Come si guarda un tramonto quando si è consapevoli della sua eternità.
Bella, come un santo greco. Come la Madonna in un affresco di Andrea Del Sarto rimasto a riposare nell’abbandono quieto della clausura.
La gamba, la gamba destra non batte pari, poggia male. Odora di tumore. Profuma del sapore dell’acqua quando la notte porta l’alluvione e la città dorme prima di affogare.
Niente che ancora si vede, solo l’idea di un presagio.

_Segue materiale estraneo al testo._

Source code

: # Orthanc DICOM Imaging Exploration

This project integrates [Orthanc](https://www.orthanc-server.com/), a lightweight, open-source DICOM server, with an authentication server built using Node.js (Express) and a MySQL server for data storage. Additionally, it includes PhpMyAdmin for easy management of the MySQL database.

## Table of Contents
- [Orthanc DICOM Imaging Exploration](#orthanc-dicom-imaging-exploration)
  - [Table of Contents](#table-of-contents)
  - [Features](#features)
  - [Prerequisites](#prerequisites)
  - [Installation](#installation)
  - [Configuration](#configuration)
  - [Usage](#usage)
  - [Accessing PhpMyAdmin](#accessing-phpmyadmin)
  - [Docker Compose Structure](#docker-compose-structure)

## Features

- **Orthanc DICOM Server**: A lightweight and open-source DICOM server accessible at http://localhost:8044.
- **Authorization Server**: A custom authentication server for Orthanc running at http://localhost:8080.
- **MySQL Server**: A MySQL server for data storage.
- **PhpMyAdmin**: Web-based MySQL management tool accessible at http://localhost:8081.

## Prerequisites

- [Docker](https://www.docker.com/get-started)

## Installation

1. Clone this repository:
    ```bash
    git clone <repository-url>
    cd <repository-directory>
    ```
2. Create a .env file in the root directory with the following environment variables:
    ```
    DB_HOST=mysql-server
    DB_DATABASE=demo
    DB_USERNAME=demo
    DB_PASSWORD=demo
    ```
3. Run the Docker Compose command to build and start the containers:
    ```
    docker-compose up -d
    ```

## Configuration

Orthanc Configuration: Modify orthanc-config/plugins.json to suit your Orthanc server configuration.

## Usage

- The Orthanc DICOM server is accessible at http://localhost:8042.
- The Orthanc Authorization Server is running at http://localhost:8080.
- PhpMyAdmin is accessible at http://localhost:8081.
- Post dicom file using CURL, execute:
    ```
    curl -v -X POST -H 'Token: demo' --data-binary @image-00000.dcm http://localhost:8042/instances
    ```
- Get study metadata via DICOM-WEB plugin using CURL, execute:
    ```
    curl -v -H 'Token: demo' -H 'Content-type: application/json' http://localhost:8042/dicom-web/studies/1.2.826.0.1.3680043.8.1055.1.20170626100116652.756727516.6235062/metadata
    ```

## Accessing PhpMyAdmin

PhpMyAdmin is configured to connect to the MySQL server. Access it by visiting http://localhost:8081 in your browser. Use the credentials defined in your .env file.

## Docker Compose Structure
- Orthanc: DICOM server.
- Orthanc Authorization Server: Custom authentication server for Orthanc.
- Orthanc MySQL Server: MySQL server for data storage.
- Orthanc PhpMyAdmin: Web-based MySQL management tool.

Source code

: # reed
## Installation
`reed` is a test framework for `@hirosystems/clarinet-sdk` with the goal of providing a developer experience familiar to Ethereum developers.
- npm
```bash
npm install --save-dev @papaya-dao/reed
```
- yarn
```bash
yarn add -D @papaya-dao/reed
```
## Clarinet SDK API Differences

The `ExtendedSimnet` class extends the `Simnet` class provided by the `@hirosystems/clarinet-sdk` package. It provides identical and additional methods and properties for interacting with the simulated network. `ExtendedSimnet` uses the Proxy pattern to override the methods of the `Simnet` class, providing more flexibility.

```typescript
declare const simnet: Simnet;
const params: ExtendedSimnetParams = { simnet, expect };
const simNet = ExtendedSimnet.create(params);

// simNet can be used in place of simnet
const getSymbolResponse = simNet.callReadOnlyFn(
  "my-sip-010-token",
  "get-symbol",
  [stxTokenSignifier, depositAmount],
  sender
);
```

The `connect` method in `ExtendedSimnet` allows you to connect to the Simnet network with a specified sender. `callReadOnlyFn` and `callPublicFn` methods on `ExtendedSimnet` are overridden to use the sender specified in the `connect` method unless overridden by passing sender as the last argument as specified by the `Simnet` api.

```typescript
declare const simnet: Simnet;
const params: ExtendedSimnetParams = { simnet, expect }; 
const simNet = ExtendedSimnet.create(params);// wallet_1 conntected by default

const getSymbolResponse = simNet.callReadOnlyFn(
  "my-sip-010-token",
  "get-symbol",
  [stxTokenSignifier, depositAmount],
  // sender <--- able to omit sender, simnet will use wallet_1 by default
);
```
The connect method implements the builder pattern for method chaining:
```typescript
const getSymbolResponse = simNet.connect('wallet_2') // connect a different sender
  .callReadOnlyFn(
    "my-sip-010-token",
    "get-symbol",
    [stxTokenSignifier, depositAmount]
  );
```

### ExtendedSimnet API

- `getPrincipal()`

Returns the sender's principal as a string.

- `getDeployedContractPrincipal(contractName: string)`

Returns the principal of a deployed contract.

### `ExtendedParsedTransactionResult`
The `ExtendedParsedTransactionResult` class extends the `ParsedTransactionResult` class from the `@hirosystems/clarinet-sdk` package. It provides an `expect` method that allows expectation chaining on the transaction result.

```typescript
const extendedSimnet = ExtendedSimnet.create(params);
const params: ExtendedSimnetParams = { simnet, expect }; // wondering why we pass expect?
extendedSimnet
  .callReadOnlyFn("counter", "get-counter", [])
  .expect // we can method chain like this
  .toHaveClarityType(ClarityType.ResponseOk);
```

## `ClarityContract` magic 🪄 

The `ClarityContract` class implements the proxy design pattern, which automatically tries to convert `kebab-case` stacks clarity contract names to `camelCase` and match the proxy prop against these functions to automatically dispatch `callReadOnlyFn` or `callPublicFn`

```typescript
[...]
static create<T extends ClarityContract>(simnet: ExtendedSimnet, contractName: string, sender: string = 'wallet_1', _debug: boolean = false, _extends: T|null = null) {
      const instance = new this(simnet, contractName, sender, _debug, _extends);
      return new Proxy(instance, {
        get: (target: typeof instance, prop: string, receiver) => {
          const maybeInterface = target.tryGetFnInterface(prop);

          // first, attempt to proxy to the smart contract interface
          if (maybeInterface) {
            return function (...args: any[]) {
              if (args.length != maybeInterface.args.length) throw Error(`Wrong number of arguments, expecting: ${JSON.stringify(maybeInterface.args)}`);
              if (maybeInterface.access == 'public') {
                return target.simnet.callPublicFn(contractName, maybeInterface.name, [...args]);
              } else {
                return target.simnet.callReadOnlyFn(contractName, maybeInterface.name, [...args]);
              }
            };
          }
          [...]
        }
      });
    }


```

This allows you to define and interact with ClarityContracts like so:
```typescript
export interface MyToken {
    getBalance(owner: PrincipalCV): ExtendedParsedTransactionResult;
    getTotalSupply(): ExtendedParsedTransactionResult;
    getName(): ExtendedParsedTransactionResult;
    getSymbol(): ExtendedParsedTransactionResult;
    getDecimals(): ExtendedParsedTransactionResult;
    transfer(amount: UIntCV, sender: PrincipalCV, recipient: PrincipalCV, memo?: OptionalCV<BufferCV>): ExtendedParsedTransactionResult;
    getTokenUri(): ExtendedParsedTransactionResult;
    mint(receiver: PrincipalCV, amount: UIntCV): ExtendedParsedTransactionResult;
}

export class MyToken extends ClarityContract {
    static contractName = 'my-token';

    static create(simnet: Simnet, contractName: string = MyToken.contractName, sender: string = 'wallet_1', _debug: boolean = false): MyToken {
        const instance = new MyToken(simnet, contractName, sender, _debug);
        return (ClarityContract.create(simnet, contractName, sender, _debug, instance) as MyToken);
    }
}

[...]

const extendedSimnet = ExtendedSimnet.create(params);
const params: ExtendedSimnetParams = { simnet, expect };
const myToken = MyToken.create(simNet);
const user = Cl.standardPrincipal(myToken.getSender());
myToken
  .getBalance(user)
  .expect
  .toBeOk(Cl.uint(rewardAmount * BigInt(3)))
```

Il privilegio del tramonto.
Perché non tutti i tramonti si assomigliano. Hanno anime diverse. Sono diversi modi in cui il sorriso stupefatto dell’alba diventa dolorosa nostalgia.
Ci sono tramonti che si esauriscono in una linea d’ombra, netti, precisi come bisturi. Di qui, la vita e di là, la morte. Così la morte quando ha la generosità del brigante.
Altre volte, il tramonto è il primo sole dopo la pioggia e profuma di arcobaleni. Ha il sapore della dolcezza di chi abbraccia dopo aver temuto di non poter più salutare quel sorriso lieve che sta svanendo accanto al comodino.
Ma più tristi di tutti sono i tramonti dei giorni di nebbia e pioggia. Quando il sole non ha nessuna nostalgia perché non ha mai visto il suo stupore. I tramonti di Brest e delle correnti che portano gli affogati prima di nascere.